En Toro, “hubo mucho, sé de muchos, uno, Tanis, que era maestro. Pudo escapar cuando lo llevaban a fusilar, se tiró del camión, se escondió hasta que le ayudaron a escapar y terminó viviendo en Inglaterra”. Avelina también perdió a su hermano Ramón en el frente, comenta sin dar detalles, y a otro por una enfermedad. Su marido se incorporó a filas, aunque pudieron casarse en Galicia, “y, al año o así, al terminar el permiso, volvió a irse hasta 1939”. Durante la guerra, su padre protegió en su casa “las ropas de un convento cercano y las custodias y reliquias del Sancti Spiritus”. Poco más quiere remover, “no tengo buenos recuerdos, se hicieron muchas burradas y se hizo daño a mucha gente que ni había pensado en bandos”.

Una guerra, dos pandemias y muchas cosas buenas.

Ejerció como maestra unos diez años más para pasar a ocuparse de su casa y de su marido, Sinesio, empleado del Banco de Español de Crédito y del Banesto, con el que recorrió toda España, conoció Italia y Portugal, “fuimos muy felices”.

Esta anciana, la más longeva de la capital y la provincia, se ríe mucho, pero tiene carácter, “¡con 110 años tengo derecho a mandar!”, replica a Canto, y a su cuidadora, María. Canto fue una hija tardía. Avelina tenía 47 años, “creímos que tenía un tumor, el doctor Almendral nos dijo “estás embarazada”. Mi marido le contestó “¿y qué hago?”, “pues preparar una cuna”, Avelina se ríe. “La hija nos hizo la vida más feliz”.
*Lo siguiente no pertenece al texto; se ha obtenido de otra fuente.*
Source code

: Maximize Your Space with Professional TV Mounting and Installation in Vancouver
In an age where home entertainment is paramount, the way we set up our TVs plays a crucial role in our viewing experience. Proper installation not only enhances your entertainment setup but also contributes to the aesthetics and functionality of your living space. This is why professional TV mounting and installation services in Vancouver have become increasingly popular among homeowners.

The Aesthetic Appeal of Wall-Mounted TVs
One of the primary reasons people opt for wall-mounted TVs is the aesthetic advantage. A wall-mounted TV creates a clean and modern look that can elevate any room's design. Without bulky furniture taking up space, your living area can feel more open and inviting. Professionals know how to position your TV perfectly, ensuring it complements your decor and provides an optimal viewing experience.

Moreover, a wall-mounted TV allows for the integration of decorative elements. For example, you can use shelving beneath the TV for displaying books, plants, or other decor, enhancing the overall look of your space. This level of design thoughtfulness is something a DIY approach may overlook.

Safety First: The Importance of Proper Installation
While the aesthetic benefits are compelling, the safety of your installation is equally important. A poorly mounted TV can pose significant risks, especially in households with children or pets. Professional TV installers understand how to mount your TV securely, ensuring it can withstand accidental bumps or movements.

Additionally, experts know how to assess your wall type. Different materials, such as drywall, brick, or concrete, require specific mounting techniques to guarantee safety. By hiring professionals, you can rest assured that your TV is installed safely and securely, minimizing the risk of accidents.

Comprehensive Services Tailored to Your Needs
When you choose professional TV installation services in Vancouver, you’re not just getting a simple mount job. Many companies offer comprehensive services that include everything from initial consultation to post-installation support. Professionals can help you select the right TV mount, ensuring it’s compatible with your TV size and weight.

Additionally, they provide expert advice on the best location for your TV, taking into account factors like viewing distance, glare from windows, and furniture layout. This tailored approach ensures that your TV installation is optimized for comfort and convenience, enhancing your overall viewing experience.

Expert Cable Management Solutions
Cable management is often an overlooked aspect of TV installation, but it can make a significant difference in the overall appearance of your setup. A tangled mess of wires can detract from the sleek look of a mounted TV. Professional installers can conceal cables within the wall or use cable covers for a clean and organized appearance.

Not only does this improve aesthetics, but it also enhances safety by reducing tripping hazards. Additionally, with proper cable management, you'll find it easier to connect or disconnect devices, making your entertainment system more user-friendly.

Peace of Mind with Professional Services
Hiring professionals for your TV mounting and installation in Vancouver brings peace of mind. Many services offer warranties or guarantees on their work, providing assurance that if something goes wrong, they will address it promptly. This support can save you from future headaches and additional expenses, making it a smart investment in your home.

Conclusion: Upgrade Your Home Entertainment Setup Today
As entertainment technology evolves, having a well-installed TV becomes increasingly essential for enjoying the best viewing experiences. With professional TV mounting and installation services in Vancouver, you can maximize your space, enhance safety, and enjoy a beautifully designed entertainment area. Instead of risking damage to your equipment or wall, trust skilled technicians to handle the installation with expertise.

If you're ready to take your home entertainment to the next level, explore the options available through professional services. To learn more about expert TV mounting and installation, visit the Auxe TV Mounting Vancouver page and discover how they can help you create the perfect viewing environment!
En 1983 decidió volver a la docencia, “mi marido me convenció porque decía que los duros luego son en reales”, así que dio clases en los colegios de Ferreruela, en Pereruela, en el Sancho II de Zamora y se jubiló en San Frontis. “Con los alumnos bien, pero tuve que volver a estudiar en casa, no me acordaba de muchas cosas. Las compañeras me ayudaron mucho”, se sonríe. “Ahora, me preparar a mí para el examen de ciudadanía”, apunta María, que emigró de Venezuela.

Una guerra, dos pandemias y muchas cosas buenas.

“Austera, metódica y organizada, come lo justo, pero de todo, los guisos de mi tierra también”, puntualiza su cuidadora. “¿Qué decís?”. Su sordera le impide tomar parte activa en la conversación que sigue atenta con sus ojos pizpiretos que, a pesar de las cataratas, le permiten “leer el periódico sin gafas si hay buena luz”, sino usa su lupa. Avelina es fiel a LA OPINIÓN-EL CORREO DE ZAMORA, diario perteneciente al mismo grupo editorial que este medio: “lo leo entero todos los días y acierto el jeroglífico”. Otra afición desde hace 10 años es la novela “Amar en tiempo revueltos” que sigue desde su sillón pegado al televisor para facilitarle la lectura de los subtítulos. En su salón del noveno piso de la calla de Víctor Gallego, pasa el día junto a la ventana de la galería, “ahí salgo cuando hace sol, no me hace falta más, veo toda Zamora”.

En su rutina diaria, su cita ineludible es “ir a misa en la iglesia de San Torcuato, tengo mi sitio”. Y el paseo, acompañada siempre, “lo malo es que ya no me dejan ir con el andador, me llevan en silla de ruedas”. El COVID le ha alejado de sus amigas, “antes se reunían en la plaza del Maestro, al salir de misa”. Pero, sobre todo, le ha impedido ver al nieto y los dos biznietos que viven en Madrid.